__Problem to work on__. The expected output is the exact lines from the one containing "closed-loop technologies, energy" through the end of the data, inclusive, and nothing else.

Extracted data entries
:::::

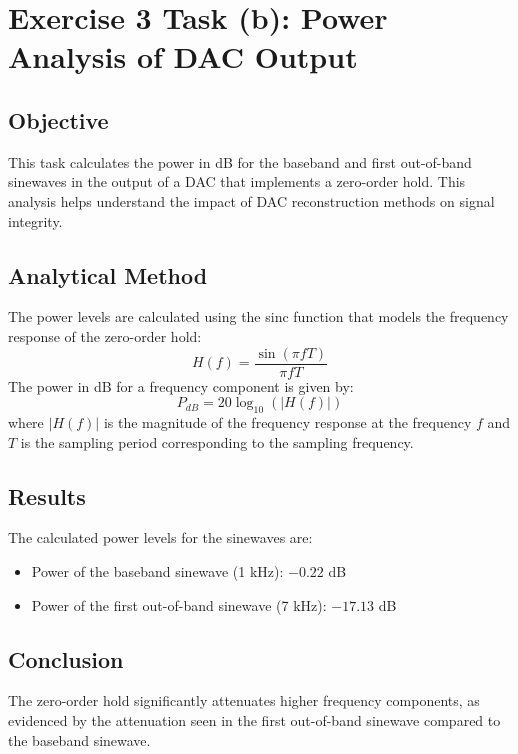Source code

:\item[(b)]
\section*{Exercise 3 Task (b): Power Analysis of DAC Output}

\subsection*{Objective}
This task calculates the power in dB for the baseband and first out-of-band sinewaves in the output of a DAC that implements a zero-order hold.
This analysis helps understand the impact of DAC reconstruction methods on signal integrity.

\subsection*{Analytical Method}
The power levels are calculated using the sinc function that models the frequency response of the zero-order hold:
\[
H(f) = \frac{\sin(\pi f T)}{\pi f T}
\]
The power in dB for a frequency component is given by:
\[
P_{dB} = 20 \log_{10}(|H(f)|)
\]
where \(|H(f)|\) is the magnitude of the frequency response at the frequency \(f\)
and \( T \) is the sampling period corresponding to the sampling frequency.

\subsection*{Results}
The calculated power levels for the sinewaves are:
\begin{itemize}
\item Power of the baseband sinewave (1 kHz): \( -0.22 \) dB
\item Power of the first out-of-band sinewave (7 kHz): \( -17.13 \) dB
\end{itemize}

\subsection*{Conclusion}
The zero-order hold significantly attenuates higher frequency components, as evidenced by the attenuation seen in the first out-of-band sinewave compared to the baseband sinewave.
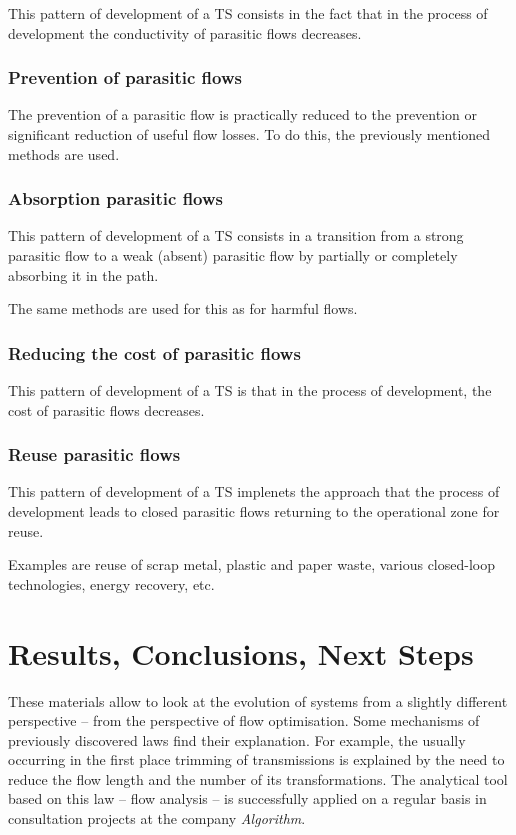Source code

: \documentclass[a4paper,11pt]{article}
\begin{document}
This pattern of development of a TS consists in the fact that in the process
of development the conductivity of parasitic flows decreases.

\subsubsection{Prevention of parasitic flows}

The prevention of a parasitic flow is practically reduced to the prevention or
significant reduction of useful flow losses. To do this, the previously
mentioned methods are used.

\subsubsection{Absorption parasitic flows}

This pattern of development of a TS consists in a transition from a strong
parasitic flow to a weak (absent) parasitic flow by partially or completely
absorbing it in the path.

The same methods are used for this as for harmful flows.

\subsubsection{Reducing the cost of parasitic flows}

This pattern of development of a TS is that in the process of development, the
cost of parasitic flows decreases.

\subsubsection{Reuse parasitic flows}

This pattern of development of a TS implenets the approach that the process of
development leads to closed parasitic flows returning to the operational zone
for reuse.

Examples are reuse of scrap metal, plastic and paper waste, various
closed-loop technologies, energy recovery, etc.

\section*{Results, Conclusions, Next Steps}

These materials allow to look at the evolution of systems from a slightly
different perspective -- from the perspective of flow optimisation. Some
mechanisms of previously discovered laws find their explanation. For example,
the usually occurring in the first place trimming of transmissions is
explained by the need to reduce the flow length and the number of its
transformations. The analytical tool based on this law -- flow analysis -- is
successfully applied on a regular basis in consultation projects at the
company \emph{Algorithm}.
\end{document}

:::::

__Problem solution__.
closed-loop technologies, energy recovery, etc.

\section*{Results, Conclusions, Next Steps}

These materials allow to look at the evolution of systems from a slightly
different perspective -- from the perspective of flow optimisation. Some
mechanisms of previously discovered laws find their explanation. For example,
the usually occurring in the first place trimming of transmissions is
explained by the need to reduce the flow length and the number of its
transformations. The analytical tool based on this law -- flow analysis -- is
successfully applied on a regular basis in consultation projects at the
company \emph{Algorithm}.
\end{document}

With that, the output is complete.